■ **EXERCISE BRIEF**
Please filter the listing below and copy out the lines that hold "edição".

■ **DATASET EXCERPTS**
--*--
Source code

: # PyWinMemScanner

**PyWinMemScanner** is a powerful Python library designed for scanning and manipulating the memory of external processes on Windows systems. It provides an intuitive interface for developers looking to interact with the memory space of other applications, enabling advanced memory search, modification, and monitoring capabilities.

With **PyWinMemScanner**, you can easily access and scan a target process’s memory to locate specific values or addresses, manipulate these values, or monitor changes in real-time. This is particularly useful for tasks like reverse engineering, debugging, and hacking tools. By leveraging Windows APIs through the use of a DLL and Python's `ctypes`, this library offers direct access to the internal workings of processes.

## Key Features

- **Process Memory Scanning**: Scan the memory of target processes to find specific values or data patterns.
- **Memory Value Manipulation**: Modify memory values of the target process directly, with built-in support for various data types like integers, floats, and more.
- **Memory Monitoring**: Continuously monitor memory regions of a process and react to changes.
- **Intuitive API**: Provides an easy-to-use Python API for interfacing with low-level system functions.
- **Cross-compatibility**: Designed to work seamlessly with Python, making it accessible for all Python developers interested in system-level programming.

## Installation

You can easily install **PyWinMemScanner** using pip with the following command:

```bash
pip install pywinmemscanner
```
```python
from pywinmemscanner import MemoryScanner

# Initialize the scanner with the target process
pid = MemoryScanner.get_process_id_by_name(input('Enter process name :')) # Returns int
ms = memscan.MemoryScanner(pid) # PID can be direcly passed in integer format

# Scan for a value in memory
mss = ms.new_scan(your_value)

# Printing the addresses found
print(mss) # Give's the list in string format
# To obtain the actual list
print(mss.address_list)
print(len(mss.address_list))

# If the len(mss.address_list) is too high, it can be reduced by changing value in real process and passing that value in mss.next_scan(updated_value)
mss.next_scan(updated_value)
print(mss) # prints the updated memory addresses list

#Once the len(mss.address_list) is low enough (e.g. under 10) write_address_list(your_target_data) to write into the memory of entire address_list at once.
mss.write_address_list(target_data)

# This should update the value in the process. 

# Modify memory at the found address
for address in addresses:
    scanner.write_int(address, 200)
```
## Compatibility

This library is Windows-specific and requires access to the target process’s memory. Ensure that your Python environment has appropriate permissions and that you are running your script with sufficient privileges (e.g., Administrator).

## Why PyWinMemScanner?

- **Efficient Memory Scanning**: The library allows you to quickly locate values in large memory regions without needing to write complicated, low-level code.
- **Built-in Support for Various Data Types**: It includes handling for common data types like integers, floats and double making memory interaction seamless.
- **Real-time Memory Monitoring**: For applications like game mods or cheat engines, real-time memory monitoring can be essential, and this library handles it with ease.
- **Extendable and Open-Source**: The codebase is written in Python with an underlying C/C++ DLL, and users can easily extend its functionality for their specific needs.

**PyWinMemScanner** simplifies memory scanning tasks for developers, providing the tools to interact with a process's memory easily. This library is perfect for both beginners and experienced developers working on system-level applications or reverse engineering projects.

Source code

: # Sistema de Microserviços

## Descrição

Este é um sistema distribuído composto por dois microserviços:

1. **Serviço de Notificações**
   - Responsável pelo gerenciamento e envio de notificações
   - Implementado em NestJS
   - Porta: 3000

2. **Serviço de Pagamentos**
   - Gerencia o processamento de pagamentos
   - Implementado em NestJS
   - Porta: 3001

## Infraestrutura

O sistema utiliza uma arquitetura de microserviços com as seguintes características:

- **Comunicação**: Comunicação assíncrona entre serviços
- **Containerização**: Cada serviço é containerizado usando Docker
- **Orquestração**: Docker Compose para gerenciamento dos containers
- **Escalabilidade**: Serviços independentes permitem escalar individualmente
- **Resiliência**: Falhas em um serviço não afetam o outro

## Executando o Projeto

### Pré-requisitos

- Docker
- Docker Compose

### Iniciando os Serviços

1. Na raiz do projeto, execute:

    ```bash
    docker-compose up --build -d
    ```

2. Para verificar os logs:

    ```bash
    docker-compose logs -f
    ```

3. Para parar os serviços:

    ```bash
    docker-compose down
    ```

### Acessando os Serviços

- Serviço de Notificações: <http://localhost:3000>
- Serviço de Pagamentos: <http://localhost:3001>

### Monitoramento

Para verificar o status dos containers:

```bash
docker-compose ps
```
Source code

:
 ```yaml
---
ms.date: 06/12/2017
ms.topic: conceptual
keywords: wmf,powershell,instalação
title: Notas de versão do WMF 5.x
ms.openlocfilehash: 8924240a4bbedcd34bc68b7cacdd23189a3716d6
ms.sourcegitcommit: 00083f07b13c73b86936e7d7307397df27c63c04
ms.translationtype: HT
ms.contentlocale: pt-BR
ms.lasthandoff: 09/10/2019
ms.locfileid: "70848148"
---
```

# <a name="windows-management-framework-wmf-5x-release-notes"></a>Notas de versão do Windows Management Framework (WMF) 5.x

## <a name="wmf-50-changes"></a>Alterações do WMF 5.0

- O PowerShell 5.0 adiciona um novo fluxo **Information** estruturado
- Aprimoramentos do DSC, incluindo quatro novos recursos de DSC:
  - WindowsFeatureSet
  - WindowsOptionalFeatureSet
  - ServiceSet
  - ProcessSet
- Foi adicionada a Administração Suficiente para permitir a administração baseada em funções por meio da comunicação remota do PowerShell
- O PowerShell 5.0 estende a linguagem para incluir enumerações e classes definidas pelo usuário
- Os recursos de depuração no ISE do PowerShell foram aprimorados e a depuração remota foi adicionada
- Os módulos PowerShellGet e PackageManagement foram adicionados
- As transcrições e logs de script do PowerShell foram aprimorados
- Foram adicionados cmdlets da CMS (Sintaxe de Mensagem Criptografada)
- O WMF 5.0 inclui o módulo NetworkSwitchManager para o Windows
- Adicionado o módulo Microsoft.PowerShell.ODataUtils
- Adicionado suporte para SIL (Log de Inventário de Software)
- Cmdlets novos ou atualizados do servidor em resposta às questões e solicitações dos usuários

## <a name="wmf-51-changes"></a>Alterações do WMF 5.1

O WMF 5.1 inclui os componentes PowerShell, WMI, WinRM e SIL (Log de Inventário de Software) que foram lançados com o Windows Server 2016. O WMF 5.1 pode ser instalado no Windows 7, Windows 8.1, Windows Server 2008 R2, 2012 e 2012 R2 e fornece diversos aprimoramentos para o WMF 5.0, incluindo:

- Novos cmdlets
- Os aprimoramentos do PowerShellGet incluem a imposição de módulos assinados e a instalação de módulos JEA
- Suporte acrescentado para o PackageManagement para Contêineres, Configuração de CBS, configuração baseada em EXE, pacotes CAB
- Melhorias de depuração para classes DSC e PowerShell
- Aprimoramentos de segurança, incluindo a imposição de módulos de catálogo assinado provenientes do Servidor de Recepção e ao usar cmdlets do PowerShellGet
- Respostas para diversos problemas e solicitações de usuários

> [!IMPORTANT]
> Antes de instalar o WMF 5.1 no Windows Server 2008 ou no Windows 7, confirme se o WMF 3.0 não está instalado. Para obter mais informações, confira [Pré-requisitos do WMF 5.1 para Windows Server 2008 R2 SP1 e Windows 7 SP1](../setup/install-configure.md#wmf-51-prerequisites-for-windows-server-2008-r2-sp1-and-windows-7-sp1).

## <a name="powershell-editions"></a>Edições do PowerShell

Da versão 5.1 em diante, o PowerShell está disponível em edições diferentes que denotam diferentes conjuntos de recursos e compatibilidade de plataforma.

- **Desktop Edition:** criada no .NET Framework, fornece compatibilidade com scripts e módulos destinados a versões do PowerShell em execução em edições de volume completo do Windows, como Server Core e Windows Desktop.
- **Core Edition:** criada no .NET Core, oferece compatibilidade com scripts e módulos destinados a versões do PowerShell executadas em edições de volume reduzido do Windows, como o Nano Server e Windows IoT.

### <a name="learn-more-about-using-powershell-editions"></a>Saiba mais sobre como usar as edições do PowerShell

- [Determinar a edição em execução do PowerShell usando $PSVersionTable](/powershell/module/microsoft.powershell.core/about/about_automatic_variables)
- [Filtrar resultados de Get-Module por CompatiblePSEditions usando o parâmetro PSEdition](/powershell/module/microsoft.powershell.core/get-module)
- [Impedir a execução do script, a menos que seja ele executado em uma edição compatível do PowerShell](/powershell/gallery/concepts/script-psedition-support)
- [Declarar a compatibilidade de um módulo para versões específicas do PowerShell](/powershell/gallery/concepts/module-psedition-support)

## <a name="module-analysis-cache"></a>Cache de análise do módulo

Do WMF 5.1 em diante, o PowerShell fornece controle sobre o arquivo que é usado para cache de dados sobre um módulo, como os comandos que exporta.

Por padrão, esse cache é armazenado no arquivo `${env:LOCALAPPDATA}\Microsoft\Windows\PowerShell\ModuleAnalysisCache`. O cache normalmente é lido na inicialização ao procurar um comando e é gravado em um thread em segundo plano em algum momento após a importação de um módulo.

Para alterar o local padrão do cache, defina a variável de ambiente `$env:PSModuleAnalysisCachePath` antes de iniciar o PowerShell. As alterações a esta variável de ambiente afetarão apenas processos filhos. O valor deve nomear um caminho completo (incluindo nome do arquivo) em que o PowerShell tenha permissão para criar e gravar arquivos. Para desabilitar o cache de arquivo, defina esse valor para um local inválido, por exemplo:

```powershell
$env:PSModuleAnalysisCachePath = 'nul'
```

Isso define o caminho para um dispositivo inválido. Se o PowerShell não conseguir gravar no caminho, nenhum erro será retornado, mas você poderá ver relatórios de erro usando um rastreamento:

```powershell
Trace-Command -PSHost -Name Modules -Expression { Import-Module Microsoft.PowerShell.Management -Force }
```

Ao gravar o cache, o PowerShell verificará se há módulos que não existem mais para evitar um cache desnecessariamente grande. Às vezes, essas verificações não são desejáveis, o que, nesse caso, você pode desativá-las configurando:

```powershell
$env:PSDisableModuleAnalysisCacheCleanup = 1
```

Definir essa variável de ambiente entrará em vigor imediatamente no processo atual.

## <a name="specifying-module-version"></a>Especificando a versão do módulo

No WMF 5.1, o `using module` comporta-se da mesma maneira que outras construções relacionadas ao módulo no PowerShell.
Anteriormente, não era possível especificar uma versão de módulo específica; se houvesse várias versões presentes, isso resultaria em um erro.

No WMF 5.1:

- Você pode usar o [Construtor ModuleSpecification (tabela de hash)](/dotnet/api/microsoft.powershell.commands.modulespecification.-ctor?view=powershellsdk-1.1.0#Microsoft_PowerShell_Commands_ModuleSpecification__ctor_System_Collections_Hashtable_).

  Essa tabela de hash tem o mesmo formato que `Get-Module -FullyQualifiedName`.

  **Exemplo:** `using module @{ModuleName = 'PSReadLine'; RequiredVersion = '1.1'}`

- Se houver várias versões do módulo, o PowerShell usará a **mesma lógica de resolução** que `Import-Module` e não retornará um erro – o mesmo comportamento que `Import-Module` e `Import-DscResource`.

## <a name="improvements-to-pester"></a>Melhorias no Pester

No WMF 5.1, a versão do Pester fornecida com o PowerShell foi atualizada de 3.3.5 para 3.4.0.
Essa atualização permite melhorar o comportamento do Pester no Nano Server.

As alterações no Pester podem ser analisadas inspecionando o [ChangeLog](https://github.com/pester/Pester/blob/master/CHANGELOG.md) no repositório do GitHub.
--*--
■ **SOLVED PROBLEM**
- [Determinar a edição em execução do PowerShell usando $PSVersionTable](/powershell/module/microsoft.powershell.core/about/about_automatic_variables)
- [Impedir a execução do script, a menos que seja ele executado em uma edição compatível do PowerShell](/powershell/gallery/concepts/script-psedition-support)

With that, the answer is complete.